Dongguan sex worker reports stoke debate about legalising prostitution

Police with suspects who were detained during a raid as part of plans to crackdown on prostitution, at a hotel in Dongguan. Photo: Reuters

Two days after Chinese national television brought the sex industry in Dongguan into the national spotlight, public opinion has been divided in a debate about the legalisation of the industry.

Wu Jiaxiang, a former official who was jailed for three years for his role in supporting Tiananmen Square students, was one of several prominent intellectuals expressing concerns over the crackdown against prostitution in Guangdong province. “I have long advocated the legalisation of the sex trade, now is the time,” he wrote in a microblog post.

Video: CCTV news report on sex trade in Dongguan

Wu echoed a widely shared sentiment that was boosted by the raids on brothels in hotels in the Guangdong city, an hour’s drive north of Hong Kong, over the weekend and the beginning of a three-month long crackdown on sex trade in China’s most populous province.

Shortly after China Central Television’s news broadcast aired a report on the sex industry in Dongguan on Saturday, the city mobilised more than 6,000 policemen to raid almost 2,000 entertainment venues.

Photos of sex workers kneeling and hiding their faces from cameras circulated widely and made Dongguan the most discussed topic on microblogs for days.

Nicholas Bequelin, a Hong Kong-based researcher with Human Rights Watch, said the CCTV report and the ensuing crackdown had unintended consequences.

“It’s a much more wide-spaced debate about the sex trade than we have seen in the past,” he told the South China Morning Post. “For the first time, there is a debate that includes the possibility of legalising sex work.”

Sex work is an administrative offence in China. Workers and clients can face up to 15 days’ detention and a fine of up to 5,000 yuan (HK$6,350) under current law.

“What triggered the discussion this time was how callous the CCTV report was.” Bequelin said. “Its absolute lack of sympathy or understanding has apparently triggered a lot of outrage and indignation.”

For the first time, there is a debate that includes the possibility of legalising sex work Nicholas Bequelin, Human Rights Watch

In its Tuesday editorial, the Beijing Times blasted the nation’s media for putting sex workers at the centre of their discussions of the sex trade. “If the focus is not put on higher levels [of the industry], and if those who organise and protect the trade are not exposed, […] then there will be others joining the trade tomorrow,” it read.

Li Yinhe, a renowned sociologist with the Chinese Academy of Social Sciences, argued in a blog post that the Dongguan crackdown was futile. Even if the city had been emptied of sex workers, customers would go elsewhere, she wrote, adding that the industry could only be brought under control if prostitution was decriminalised.
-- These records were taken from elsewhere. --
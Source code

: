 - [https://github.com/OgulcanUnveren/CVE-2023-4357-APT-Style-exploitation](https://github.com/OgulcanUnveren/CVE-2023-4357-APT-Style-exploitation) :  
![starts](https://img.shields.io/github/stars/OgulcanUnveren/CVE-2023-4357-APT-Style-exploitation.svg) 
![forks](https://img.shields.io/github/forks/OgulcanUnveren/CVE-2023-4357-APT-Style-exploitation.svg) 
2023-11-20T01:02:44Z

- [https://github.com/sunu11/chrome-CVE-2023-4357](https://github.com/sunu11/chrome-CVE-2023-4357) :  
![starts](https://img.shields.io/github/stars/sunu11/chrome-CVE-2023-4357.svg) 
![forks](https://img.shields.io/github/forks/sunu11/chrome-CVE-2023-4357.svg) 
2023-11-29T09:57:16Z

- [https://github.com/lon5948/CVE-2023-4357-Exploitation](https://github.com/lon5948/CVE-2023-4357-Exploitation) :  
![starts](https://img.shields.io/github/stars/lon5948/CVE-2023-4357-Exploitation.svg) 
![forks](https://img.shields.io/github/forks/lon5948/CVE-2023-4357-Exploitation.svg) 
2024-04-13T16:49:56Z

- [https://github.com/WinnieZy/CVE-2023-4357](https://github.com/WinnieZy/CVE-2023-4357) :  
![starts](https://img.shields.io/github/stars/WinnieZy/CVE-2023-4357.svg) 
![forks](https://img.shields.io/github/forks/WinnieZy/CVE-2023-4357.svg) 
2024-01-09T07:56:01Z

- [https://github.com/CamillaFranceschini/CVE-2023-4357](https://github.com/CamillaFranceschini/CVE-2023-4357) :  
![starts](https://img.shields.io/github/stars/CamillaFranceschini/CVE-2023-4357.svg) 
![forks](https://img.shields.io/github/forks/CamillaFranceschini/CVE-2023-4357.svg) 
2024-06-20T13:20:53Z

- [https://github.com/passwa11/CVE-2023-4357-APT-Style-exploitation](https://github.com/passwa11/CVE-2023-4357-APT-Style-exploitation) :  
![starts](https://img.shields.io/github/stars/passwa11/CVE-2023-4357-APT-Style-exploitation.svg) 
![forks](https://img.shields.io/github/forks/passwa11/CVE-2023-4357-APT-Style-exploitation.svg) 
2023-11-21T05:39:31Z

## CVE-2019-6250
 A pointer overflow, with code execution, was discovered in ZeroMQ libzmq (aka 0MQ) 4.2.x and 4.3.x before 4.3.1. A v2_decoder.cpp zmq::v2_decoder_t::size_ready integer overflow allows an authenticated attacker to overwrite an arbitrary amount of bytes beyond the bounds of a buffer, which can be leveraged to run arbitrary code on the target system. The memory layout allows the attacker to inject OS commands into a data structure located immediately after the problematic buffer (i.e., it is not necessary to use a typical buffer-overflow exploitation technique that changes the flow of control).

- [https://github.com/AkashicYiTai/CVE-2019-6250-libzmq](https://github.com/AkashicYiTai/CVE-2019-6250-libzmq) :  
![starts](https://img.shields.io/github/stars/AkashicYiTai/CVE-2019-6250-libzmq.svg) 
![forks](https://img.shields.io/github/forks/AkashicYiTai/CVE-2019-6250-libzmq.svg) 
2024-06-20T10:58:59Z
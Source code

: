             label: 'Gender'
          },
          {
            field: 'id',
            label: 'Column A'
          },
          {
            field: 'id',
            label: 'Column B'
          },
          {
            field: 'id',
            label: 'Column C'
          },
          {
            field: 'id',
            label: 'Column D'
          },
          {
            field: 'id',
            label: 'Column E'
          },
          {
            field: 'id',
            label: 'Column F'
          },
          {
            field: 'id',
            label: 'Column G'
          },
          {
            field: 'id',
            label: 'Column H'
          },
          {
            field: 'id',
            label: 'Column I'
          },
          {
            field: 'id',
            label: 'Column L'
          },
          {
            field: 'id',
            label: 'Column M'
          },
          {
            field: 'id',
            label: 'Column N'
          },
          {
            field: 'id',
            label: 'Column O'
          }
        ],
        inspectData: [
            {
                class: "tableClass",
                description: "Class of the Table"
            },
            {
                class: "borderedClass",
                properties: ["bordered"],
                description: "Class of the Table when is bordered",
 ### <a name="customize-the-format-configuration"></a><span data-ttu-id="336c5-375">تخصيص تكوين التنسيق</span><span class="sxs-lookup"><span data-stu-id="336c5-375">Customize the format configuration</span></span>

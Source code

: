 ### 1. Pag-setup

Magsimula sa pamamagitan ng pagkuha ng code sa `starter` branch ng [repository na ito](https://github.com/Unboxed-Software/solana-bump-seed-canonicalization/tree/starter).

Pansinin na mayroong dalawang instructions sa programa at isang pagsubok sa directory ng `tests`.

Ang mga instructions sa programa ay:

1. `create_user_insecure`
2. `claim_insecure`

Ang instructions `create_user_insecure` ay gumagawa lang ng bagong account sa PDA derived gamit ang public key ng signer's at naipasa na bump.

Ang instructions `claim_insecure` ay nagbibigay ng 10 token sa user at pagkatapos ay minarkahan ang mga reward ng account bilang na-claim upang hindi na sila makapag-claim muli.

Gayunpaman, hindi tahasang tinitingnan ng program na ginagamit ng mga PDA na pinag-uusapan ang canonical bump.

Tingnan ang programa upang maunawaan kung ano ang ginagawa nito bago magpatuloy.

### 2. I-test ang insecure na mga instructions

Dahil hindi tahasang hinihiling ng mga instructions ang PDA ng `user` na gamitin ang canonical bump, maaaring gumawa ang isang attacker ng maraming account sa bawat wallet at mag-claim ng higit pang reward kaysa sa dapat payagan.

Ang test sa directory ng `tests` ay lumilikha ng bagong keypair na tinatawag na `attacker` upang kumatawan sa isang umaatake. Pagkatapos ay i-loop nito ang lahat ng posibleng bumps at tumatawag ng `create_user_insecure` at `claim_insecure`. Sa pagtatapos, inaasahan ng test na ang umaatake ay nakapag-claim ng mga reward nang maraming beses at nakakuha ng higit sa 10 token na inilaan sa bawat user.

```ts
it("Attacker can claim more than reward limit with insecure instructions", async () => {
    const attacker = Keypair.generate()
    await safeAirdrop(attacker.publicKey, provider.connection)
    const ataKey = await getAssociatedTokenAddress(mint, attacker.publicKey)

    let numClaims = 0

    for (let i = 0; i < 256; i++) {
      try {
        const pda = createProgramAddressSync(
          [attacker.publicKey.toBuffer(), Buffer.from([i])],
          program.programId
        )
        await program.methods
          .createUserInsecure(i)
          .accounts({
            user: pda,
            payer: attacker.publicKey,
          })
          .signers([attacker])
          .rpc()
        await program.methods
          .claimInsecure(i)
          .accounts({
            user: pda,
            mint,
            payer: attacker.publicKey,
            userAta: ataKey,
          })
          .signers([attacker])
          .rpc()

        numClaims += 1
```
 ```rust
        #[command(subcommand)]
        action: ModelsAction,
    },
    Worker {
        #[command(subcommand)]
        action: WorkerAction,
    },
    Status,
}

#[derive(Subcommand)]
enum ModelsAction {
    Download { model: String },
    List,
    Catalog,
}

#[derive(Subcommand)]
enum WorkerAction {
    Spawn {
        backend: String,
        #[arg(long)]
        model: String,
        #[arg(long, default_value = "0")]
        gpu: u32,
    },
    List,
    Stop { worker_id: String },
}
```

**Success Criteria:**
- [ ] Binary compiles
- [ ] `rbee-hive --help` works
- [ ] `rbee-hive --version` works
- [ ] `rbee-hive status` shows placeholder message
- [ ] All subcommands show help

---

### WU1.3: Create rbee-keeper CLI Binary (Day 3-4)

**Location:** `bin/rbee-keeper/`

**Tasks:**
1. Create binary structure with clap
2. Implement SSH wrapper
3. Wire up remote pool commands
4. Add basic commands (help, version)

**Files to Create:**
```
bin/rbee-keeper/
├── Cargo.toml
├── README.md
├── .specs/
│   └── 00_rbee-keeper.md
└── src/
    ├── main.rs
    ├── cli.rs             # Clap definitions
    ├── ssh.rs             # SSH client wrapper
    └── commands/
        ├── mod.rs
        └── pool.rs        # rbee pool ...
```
Others disagreed. The Global Times, an outspoken conservative daily, argued in its editorial on Tuesday that legalisation would not eradicate the sex trade.

Sima Nan, a celebrity writer and television host, argued that legalisation would not end abuse of sex workers. “Indian society has legalised prostitution, but its situation in terms of rape crimes is the world’s most severe,” he wrote in a weibo post.

UNAIDS estimated in 2009 that between 1.8 and 3.7 million sex workers were working in China at the time. About 868,000 sex workers worked in India at the time.